:: ENTRIES PROVIDED

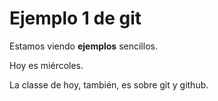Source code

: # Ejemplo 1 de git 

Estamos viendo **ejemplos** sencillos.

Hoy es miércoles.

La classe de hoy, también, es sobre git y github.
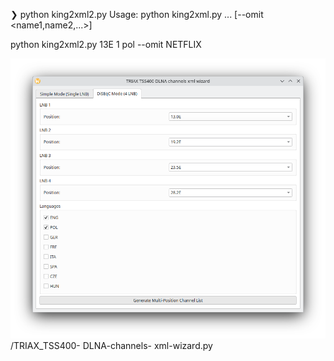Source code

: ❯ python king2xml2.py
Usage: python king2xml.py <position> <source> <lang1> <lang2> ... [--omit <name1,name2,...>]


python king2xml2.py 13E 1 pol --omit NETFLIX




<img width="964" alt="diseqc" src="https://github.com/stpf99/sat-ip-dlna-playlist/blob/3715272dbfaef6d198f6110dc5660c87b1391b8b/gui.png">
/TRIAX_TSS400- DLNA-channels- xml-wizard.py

::::

▶ [WHAT THE EXERCISE ASKS]:
Repeat each line word for word, from the one with "Ejemplo 1 de git" down to the last line of the data, and keep the pictures out of it.

▶ [RESPONSE TO THIS TASK]:
: # Ejemplo 1 de git 

Estamos viendo **ejemplos** sencillos.

Hoy es miércoles.

La classe de hoy, también, es sobre git y github.
Source code

: ❯ python king2xml2.py
Usage: python king2xml.py <position> <source> <lang1> <lang2> ... [--omit <name1,name2,...>]


python king2xml2.py 13E 1 pol --omit NETFLIX




<img width="964" alt="diseqc" src="https://github.com/stpf99/sat-ip-dlna-playlist/blob/3715272dbfaef6d198f6110dc5660c87b1391b8b/gui.png">
/TRIAX_TSS400- DLNA-channels- xml-wizard.py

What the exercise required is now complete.